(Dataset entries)
==================================================
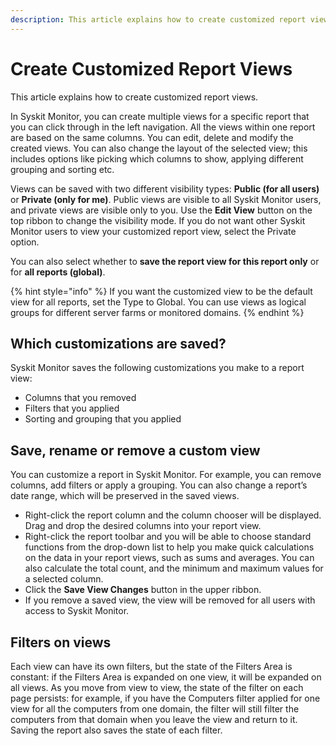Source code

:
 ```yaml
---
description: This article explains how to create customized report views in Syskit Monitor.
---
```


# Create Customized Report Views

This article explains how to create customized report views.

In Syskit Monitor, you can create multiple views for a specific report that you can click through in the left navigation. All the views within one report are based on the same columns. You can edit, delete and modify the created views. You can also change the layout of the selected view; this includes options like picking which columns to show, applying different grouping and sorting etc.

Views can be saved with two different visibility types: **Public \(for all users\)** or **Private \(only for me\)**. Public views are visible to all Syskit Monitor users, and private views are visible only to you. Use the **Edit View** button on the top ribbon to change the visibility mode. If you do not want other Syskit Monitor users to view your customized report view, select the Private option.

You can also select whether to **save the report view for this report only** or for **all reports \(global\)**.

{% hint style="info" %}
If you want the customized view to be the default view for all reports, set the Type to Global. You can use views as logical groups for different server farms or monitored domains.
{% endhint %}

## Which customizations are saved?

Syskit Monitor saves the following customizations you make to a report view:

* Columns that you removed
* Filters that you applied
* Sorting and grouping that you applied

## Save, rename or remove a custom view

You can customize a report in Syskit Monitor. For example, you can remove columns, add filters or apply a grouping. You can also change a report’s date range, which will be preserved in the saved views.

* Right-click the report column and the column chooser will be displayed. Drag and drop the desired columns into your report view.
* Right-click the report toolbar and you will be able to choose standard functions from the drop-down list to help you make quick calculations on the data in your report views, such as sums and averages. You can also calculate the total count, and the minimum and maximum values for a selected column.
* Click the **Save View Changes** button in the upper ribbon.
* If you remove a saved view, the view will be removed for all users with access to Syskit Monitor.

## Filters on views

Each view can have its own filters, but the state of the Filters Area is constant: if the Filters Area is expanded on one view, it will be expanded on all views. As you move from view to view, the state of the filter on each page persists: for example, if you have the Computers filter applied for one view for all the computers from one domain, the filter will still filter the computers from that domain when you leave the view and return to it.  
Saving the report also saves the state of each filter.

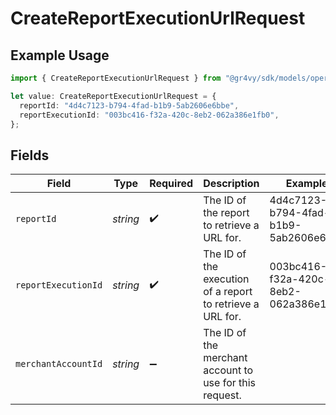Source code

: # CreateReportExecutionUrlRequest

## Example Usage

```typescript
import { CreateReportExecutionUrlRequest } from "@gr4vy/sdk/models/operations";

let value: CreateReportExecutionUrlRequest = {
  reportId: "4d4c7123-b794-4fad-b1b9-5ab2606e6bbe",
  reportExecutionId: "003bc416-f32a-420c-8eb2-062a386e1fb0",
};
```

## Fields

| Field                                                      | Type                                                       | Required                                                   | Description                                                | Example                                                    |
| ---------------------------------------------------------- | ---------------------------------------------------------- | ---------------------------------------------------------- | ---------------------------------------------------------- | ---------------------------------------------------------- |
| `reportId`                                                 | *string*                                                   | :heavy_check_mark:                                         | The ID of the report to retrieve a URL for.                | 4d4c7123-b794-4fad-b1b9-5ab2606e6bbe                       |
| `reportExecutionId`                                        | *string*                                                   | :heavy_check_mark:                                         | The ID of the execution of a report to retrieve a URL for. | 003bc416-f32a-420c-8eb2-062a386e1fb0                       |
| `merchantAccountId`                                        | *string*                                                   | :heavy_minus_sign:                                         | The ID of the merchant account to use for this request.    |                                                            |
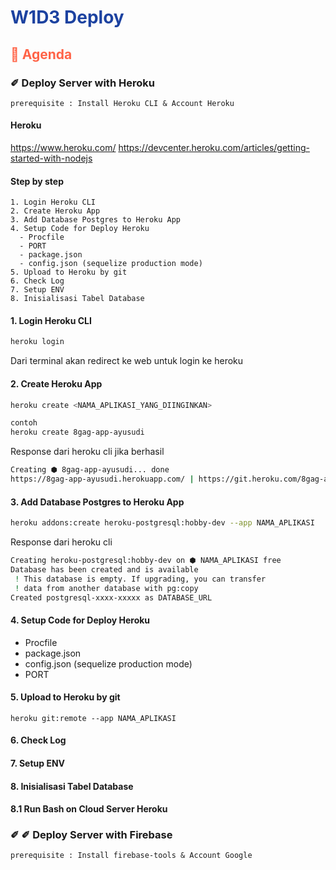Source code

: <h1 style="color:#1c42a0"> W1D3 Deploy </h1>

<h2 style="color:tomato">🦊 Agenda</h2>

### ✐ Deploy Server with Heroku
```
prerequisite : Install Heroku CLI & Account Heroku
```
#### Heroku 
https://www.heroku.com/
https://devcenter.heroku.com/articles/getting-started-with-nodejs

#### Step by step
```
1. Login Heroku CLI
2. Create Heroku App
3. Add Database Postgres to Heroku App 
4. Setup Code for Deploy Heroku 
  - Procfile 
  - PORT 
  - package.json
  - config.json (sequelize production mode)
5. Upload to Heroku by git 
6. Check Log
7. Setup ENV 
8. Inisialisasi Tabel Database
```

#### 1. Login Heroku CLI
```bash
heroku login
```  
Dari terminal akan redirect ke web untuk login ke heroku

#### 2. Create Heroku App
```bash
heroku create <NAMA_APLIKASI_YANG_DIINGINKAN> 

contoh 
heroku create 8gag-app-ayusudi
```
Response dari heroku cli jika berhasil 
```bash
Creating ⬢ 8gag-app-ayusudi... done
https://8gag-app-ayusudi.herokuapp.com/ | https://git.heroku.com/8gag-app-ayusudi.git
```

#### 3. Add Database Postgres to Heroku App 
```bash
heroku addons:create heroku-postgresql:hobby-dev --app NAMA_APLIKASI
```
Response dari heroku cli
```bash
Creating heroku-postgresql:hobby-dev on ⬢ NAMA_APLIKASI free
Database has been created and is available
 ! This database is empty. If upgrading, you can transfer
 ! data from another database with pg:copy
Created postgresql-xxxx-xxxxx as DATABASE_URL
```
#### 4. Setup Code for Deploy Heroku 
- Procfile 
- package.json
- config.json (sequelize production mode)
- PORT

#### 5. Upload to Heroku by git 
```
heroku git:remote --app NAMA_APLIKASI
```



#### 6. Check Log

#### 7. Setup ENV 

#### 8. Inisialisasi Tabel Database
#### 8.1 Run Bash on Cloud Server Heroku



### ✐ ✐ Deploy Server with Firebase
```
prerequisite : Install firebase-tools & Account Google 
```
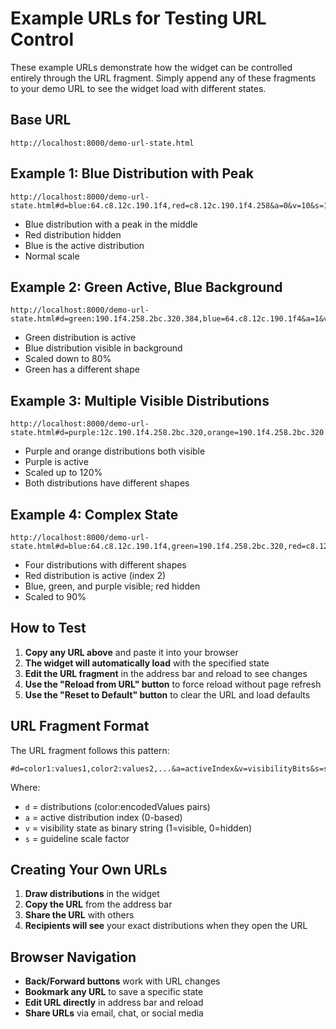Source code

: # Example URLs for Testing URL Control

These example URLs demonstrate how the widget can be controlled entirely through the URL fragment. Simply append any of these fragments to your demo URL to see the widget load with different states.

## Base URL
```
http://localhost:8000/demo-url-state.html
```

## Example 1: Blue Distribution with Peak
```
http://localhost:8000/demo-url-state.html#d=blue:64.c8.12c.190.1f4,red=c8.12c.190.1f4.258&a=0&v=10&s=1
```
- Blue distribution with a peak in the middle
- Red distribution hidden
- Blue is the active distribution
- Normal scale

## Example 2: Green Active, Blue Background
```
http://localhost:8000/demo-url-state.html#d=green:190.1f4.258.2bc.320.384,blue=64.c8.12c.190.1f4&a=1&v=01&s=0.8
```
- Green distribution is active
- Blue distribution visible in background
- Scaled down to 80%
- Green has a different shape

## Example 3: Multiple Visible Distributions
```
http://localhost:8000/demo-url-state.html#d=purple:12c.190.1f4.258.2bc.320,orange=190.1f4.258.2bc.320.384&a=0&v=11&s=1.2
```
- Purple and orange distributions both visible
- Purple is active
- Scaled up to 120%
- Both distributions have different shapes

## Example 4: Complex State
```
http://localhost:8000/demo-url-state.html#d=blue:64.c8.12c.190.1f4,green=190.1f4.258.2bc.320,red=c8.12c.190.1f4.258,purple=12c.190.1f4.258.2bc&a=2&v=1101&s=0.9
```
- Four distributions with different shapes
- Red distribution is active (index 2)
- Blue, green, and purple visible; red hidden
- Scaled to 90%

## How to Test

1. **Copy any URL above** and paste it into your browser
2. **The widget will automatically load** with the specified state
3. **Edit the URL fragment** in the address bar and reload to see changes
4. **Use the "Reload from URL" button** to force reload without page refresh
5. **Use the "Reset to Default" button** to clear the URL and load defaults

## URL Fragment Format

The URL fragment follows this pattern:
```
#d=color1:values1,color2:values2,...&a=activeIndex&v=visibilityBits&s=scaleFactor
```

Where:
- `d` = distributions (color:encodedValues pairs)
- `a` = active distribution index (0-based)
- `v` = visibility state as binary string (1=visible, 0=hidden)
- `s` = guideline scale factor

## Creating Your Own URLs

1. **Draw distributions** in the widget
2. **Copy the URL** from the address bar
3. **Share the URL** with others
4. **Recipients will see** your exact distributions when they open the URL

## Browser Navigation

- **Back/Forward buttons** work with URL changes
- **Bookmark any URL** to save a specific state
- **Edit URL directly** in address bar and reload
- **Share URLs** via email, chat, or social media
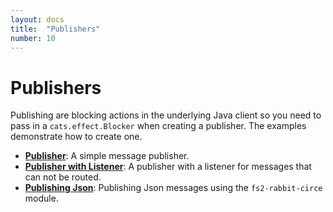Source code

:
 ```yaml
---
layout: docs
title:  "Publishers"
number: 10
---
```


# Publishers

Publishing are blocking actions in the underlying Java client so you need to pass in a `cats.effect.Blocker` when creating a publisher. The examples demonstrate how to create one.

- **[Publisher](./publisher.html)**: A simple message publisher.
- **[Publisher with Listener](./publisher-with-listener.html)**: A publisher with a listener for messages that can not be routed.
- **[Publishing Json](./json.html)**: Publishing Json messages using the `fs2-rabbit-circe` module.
==================================================
Your goal:
Report how many lines of the entries hold the string "Deploy". Provide the number alone.

Solution:
5